The Ayalac minions have busily worked out criteria that could provide a competency test of the England role.
Scores will be given, out of ten in the following fields:
- Performance in tests.
- Performances in ODIs. All three disciplines are taken into account.
- Tactical awareness. Comprising innovation and nouse.
- Authority/leadership skills.
- Media management: how they deal with the press (out of five).
- Insight: what they say to the press (out of five).
These are some names that have been suggested for the job – I’ve also thrown in Kevin Pieterson because I have, in mad moments, pondered such a possibility. Judging by these numbers, he might be one to watch, too.
Strangely, and despite the heavy performance weighting, Vaughan comes out on top. This happens to the outcome that out-going coach, Duncan Fletcher, also favours. And in the terms of achieving stability and continuity in a notoriously unsettled role, this might not be a bad thing.

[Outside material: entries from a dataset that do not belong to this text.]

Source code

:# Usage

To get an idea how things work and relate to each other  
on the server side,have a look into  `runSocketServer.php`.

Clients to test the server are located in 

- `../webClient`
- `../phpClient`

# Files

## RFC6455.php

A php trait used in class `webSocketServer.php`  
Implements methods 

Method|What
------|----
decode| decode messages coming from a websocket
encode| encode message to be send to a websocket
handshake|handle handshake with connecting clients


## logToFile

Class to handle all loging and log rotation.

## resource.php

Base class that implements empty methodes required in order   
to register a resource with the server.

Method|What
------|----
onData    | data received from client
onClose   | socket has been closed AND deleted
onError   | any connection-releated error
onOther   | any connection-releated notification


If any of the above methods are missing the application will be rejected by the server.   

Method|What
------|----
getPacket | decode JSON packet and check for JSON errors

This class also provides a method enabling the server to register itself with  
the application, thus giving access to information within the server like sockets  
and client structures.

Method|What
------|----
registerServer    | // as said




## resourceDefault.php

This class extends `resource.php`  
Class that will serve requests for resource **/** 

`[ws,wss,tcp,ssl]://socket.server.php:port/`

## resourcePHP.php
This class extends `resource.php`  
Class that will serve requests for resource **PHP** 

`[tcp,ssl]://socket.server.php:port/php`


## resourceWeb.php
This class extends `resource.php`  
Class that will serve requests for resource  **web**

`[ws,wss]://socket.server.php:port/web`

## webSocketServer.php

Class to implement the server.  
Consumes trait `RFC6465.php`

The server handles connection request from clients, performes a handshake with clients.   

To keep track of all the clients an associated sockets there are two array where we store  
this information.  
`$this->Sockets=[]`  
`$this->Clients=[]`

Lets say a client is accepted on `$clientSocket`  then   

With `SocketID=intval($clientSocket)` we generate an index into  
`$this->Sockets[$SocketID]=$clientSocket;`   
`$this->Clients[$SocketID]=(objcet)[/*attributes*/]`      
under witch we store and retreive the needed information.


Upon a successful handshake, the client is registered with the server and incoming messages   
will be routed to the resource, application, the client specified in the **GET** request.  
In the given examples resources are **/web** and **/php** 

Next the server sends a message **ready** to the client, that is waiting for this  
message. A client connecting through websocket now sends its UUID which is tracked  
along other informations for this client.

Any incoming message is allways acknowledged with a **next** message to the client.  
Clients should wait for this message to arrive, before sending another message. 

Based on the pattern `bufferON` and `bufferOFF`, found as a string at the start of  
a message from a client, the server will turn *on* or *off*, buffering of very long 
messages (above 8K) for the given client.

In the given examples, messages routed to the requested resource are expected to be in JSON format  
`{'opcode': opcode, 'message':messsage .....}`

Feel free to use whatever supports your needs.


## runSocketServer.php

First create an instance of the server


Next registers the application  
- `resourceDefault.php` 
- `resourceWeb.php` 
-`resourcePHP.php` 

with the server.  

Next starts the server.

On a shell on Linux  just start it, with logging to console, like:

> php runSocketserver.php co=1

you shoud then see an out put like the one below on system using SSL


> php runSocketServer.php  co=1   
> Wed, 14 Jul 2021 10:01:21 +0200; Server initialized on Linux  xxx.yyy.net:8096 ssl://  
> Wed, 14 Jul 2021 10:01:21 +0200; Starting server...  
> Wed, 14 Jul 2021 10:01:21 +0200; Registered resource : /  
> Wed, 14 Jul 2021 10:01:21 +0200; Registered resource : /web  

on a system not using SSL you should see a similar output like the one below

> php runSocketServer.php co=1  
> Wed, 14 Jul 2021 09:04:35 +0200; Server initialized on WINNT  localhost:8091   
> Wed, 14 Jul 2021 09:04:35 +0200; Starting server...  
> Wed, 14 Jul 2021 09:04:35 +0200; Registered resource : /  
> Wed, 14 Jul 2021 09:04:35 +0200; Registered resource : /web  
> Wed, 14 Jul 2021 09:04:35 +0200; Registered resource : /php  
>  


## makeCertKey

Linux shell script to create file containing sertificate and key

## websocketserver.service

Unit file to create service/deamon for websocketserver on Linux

I would also suggest that England, if they are to change a captain, to do so in both versions of the game. England tried the two captains route a while ago: Michael Atherton took charge of the test team and Adam Holioke led the one-day side. It was a disaster. No one knew what was going on, and created further instability in the squad.
So, with this in mind, and the results of my scientific survey, it’s probably best to stick with Vaughan for another year or so. He’s a pretty good bowler, too. Keep him as an all-rounder. Stick in at number seven. No problem!